= Beginning of Section =
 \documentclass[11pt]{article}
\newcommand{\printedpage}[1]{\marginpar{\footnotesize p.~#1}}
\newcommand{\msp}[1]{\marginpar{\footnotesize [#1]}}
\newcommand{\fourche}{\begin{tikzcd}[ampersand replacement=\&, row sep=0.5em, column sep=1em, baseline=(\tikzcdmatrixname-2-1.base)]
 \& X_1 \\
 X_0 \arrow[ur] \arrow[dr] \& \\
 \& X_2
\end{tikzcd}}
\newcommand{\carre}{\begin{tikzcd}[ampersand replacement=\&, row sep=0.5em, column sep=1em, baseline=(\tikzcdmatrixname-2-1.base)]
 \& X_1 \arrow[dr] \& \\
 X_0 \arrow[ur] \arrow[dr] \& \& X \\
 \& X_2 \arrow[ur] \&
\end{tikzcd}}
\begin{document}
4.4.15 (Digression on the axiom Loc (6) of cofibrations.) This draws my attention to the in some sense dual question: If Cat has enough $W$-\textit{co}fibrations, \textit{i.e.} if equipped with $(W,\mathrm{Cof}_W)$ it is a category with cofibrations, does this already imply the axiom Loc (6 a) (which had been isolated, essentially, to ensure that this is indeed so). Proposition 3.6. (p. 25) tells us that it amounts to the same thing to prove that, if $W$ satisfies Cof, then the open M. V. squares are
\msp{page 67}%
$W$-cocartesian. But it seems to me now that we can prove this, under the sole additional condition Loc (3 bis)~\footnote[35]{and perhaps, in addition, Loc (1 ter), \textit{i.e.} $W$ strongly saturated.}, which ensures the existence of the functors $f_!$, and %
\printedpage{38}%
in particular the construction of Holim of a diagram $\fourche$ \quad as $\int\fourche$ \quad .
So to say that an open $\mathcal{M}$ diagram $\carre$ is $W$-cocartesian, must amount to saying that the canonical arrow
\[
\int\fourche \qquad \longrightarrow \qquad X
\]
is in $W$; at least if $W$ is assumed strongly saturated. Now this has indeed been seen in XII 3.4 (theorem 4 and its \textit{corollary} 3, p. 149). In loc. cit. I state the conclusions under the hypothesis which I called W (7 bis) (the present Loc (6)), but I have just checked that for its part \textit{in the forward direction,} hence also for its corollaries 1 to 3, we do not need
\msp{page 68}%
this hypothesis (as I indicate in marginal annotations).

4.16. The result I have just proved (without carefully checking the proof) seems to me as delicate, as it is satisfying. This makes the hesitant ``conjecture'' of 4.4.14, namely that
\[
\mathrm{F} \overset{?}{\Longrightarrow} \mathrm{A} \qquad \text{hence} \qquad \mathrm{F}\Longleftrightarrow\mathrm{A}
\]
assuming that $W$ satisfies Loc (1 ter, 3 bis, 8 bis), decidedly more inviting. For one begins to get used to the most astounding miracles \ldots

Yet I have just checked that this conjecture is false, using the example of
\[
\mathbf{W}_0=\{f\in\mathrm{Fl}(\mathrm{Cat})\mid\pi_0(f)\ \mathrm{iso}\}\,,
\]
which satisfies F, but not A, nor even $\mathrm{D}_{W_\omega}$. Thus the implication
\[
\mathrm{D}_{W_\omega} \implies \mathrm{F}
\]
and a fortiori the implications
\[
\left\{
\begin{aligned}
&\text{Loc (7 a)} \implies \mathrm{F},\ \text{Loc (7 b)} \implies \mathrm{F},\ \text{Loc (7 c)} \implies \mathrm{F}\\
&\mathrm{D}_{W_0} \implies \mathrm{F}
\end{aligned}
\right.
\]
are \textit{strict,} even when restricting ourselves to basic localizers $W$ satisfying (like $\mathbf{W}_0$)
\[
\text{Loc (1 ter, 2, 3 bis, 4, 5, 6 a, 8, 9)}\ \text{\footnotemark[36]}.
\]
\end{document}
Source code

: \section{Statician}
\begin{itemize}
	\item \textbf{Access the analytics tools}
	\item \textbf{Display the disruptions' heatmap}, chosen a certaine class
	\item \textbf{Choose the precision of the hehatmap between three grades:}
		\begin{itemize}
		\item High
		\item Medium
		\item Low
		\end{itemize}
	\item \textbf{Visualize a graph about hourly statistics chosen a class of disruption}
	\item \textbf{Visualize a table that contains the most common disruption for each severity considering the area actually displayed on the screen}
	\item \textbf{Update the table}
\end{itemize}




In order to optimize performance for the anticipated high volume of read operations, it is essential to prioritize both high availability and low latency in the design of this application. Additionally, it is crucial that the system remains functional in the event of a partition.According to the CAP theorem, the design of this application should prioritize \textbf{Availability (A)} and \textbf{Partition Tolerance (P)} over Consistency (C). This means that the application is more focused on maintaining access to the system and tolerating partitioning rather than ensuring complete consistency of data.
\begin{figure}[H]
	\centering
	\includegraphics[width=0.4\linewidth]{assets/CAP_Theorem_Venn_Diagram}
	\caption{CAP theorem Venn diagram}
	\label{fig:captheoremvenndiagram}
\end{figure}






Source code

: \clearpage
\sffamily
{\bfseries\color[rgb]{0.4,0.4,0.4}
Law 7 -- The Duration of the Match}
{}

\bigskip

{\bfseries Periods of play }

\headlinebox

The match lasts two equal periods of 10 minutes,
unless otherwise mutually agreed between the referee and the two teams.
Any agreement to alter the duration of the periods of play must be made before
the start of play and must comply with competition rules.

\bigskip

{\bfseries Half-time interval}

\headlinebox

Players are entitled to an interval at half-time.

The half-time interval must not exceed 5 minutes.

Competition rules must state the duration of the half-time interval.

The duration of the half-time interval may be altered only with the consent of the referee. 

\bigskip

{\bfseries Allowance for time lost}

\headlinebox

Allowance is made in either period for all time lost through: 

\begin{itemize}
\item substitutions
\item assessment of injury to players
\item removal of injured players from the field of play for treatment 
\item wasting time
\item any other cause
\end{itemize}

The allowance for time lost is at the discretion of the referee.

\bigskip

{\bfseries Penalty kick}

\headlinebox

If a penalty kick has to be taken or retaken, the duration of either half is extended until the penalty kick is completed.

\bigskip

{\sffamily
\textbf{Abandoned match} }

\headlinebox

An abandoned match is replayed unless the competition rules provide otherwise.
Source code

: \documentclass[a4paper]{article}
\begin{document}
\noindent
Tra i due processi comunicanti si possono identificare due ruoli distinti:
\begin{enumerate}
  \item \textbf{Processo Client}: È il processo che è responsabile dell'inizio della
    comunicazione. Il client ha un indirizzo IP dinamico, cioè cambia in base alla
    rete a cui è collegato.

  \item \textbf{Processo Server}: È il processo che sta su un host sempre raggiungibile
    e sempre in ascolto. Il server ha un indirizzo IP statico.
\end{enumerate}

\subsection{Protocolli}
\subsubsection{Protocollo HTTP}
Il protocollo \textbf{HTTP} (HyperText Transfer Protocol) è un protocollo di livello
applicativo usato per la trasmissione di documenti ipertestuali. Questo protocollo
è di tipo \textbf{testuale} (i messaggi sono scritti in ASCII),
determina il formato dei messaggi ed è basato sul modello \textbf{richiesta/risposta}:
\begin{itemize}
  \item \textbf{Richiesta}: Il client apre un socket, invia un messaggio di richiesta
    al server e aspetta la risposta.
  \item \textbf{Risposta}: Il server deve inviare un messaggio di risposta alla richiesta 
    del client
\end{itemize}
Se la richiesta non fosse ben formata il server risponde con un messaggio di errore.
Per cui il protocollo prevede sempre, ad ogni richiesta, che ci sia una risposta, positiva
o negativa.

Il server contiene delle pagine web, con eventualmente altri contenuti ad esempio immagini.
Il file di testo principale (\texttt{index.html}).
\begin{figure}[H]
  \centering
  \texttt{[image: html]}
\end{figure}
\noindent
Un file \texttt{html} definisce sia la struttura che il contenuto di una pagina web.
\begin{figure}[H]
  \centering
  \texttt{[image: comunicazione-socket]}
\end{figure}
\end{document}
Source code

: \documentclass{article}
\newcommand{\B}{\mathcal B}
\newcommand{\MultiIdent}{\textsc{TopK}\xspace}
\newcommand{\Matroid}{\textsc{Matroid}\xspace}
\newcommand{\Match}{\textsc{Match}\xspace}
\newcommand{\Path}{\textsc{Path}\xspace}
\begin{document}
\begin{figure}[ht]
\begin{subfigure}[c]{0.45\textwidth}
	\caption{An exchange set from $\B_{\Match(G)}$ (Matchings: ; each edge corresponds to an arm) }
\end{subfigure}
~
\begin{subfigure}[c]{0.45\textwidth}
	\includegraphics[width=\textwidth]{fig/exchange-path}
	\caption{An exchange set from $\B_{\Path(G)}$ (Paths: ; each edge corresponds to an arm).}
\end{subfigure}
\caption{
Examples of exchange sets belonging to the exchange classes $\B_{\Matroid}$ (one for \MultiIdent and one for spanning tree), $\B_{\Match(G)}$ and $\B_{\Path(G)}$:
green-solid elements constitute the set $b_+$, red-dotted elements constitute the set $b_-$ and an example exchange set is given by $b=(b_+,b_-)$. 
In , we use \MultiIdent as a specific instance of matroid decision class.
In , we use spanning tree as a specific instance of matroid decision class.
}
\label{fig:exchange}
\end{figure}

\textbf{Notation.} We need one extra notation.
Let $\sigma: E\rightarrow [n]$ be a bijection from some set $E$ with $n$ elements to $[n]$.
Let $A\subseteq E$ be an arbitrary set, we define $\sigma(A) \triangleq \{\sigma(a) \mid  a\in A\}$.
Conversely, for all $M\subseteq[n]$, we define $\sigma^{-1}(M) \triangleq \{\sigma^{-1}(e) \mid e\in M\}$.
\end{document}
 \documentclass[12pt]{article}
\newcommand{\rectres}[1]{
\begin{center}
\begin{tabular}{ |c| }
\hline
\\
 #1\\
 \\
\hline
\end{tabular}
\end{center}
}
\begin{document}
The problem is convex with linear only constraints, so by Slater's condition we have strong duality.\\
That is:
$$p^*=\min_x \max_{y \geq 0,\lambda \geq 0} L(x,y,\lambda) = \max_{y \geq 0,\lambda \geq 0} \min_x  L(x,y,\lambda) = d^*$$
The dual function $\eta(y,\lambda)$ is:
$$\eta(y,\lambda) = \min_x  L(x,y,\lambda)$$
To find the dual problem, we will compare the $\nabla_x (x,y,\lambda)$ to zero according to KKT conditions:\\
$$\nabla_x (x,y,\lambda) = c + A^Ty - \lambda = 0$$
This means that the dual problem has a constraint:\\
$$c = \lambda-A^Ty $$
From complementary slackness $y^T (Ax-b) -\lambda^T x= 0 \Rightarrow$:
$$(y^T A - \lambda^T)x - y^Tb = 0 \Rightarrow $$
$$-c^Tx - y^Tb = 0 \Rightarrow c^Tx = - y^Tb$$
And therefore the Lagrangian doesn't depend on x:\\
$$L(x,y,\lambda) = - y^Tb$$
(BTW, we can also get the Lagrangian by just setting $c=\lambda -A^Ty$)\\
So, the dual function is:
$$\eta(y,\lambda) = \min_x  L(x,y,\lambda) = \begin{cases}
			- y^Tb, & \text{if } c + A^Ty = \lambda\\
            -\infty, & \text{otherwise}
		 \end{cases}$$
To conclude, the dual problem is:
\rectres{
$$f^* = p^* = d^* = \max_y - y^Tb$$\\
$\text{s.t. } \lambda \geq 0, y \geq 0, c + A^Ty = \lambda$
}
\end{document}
= End of Section =
Repeat, without change, each line of the data above from the one that contains "A^Ty = \lambda\\" through the final line, counting both.

			- y^Tb, & \text{if } c + A^Ty = \lambda\\
            -\infty, & \text{otherwise}
		 \end{cases}$$
To conclude, the dual problem is:
\rectres{
$$f^* = p^* = d^* = \max_y - y^Tb$$\\
$\text{s.t. } \lambda \geq 0, y \geq 0, c + A^Ty = \lambda$
}
\end{document}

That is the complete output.